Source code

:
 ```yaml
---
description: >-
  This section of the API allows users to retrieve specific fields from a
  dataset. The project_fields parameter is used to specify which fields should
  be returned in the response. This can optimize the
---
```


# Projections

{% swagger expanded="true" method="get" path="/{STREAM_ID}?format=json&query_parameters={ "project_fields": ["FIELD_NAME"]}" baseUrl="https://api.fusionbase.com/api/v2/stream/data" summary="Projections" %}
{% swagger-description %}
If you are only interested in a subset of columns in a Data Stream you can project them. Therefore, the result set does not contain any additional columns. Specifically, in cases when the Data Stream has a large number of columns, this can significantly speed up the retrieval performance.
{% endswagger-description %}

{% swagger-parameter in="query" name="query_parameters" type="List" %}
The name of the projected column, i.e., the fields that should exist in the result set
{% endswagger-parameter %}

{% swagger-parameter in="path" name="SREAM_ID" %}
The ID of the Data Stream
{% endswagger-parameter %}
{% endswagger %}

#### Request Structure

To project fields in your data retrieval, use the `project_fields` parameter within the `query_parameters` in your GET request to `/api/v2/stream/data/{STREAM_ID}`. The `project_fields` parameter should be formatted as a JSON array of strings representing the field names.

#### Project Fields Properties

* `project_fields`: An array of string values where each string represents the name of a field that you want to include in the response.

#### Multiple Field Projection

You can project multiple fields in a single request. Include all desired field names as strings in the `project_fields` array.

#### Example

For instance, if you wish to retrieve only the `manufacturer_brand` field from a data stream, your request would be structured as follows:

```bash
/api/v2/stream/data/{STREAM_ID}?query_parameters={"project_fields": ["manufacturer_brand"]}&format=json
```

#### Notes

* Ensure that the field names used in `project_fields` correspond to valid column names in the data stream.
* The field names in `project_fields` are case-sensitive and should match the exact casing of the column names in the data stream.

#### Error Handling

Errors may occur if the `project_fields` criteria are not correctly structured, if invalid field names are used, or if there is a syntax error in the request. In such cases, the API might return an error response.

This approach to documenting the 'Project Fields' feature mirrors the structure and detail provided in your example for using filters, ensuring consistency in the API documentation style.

------------------------------------------------------------------------

* **WHAT TO DO**:
Using the material above, gather every line that includes "retrieve".

* **ANSWER FOR THE TASK**:
  This section of the API allows users to retrieve specific fields from a
For instance, if you wish to retrieve only the `manufacturer_brand` field from a data stream, your request would be structured as follows:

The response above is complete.